The woman, in her statement, also stated that she was willing to join her husband but only when the mother-in-law is gone while pointing out that the latter was culpable for all the problems between the couple. She had further testified that her mother-in-law would make her to do all domestic work even during the convalescent period after a surgical operation and was thus cruel towards her.

The High Court, while allowing the decree of divorce, noted that her statement was a corroboration that she never liked her mother-in-law and would persist that she would live with the husband to the exclusion of his mother, which in turn created troubles in paradise.

“The respondent (wife) was very particular to have a more comfortable and happy life to the exclusion of petitioner’s (man’s) mother who, according to her, was the root cause for problems to originate in her matrimonial life… Evidence indicates that the respondent and the petitioner’s mother were not cordial and clashes were frequent. Therefore, it is natural for the petitioner to be a scapegoat of the differences,” held the bench.

It maintained that in a situation like this, it is also natural for a wife to make persistent effort to constrain her husband to be separated from the family life and that would undoubtedly be tortuous for him.

“In the case on hand the petitioner’s turning to be a drunkard can only be taken as the natural outcome of the pressure exerted on him by the respondent to have a separate residence to the exclusion of petitioner’s mother. The persistence of the respondent was unbearable for the petitioner,” noted the bench, citing this torture as a chief reason why the man avoided his wife’s company after she had left for her parents’ house.

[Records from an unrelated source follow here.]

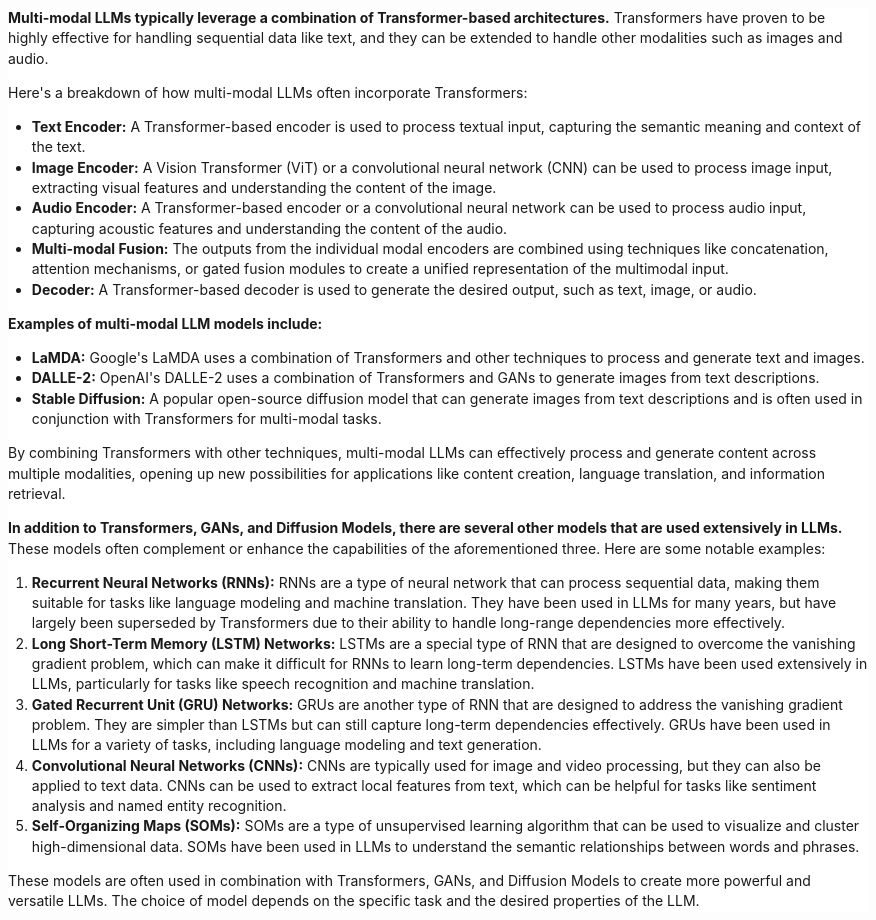 
**Multi-modal LLMs typically leverage a combination of Transformer-based architectures.** Transformers have proven to be highly effective for handling sequential data like text, and they can be extended to handle other modalities such as images and audio.

Here's a breakdown of how multi-modal LLMs often incorporate Transformers:

* **Text Encoder:** A Transformer-based encoder is used to process textual input, capturing the semantic meaning and context of the text.
* **Image Encoder:** A Vision Transformer (ViT) or a convolutional neural network (CNN) can be used to process image input, extracting visual features and understanding the content of the image.
* **Audio Encoder:** A Transformer-based encoder or a convolutional neural network can be used to process audio input, capturing acoustic features and understanding the content of the audio.
* **Multi-modal Fusion:** The outputs from the individual modal encoders are combined using techniques like concatenation, attention mechanisms, or gated fusion modules to create a unified representation of the multimodal input.
* **Decoder:** A Transformer-based decoder is used to generate the desired output, such as text, image, or audio.

**Examples of multi-modal LLM models include:**

* **LaMDA:** Google's LaMDA uses a combination of Transformers and other techniques to process and generate text and images.
* **DALLE-2:** OpenAI's DALLE-2 uses a combination of Transformers and GANs to generate images from text descriptions.
* **Stable Diffusion:** A popular open-source diffusion model that can generate images from text descriptions and is often used in conjunction with Transformers for multi-modal tasks.

By combining Transformers with other techniques, multi-modal LLMs can effectively process and generate content across multiple modalities, opening up new possibilities for applications like content creation, language translation, and information retrieval.



**In addition to Transformers, GANs, and Diffusion Models, there are several other models that are used extensively in LLMs.** These models often complement or enhance the capabilities of the aforementioned three. Here are some notable examples:

1. **Recurrent Neural Networks (RNNs):** RNNs are a type of neural network that can process sequential data, making them suitable for tasks like language modeling and machine translation. They have been used in LLMs for many years, but have largely been superseded by Transformers due to their ability to handle long-range dependencies more effectively.
2. **Long Short-Term Memory (LSTM) Networks:** LSTMs are a special type of RNN that are designed to overcome the vanishing gradient problem, which can make it difficult for RNNs to learn long-term dependencies. LSTMs have been used extensively in LLMs, particularly for tasks like speech recognition and machine translation.
3. **Gated Recurrent Unit (GRU) Networks:** GRUs are another type of RNN that are designed to address the vanishing gradient problem. They are simpler than LSTMs but can still capture long-term dependencies effectively. GRUs have been used in LLMs for a variety of tasks, including language modeling and text generation.
4. **Convolutional Neural Networks (CNNs):** CNNs are typically used for image and video processing, but they can also be applied to text data. CNNs can be used to extract local features from text, which can be helpful for tasks like sentiment analysis and named entity recognition.
5. **Self-Organizing Maps (SOMs):** SOMs are a type of unsupervised learning algorithm that can be used to visualize and cluster high-dimensional data. SOMs have been used in LLMs to understand the semantic relationships between words and phrases.

These models are often used in combination with Transformers, GANs, and Diffusion Models to create more powerful and versatile LLMs. The choice of model depends on the specific task and the desired properties of the LLM.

About being asked to do domestic work and the wife’s squabbles with her mother-in-law, the High Court said: “No family is totally devoid of clashes among members constituting it. It is common for elders to scold and sometimes abuse youngsters. Making a daughter-in-law to do the house hold/domestic work is also not something unusual. From the evidence tendered by the respondent, it is all the more clear that the afore-stated factors formed the basis for her ill-will to petitioner’s mother.”

The bench thus held that there was no justifiable reason for the wife to get her mother-in-law excluded from the family or to be desirous of having a separate residence to the exclusion of her, and relied upon a Supreme Court judgment in 2016 that held it would amount to cruelty under the Hindu Marriage Act if a woman, for no sufficient reasons, torment her husband for leaving his old and ageing parents.

The High Court then allowed decree of divorce, holding as: “Evidence as discussed above is satisfactory for us to take a view that the respondent has treated the petitioner with cruelty sufficient enough to grant a decree for dissolution of marriage in his favour.”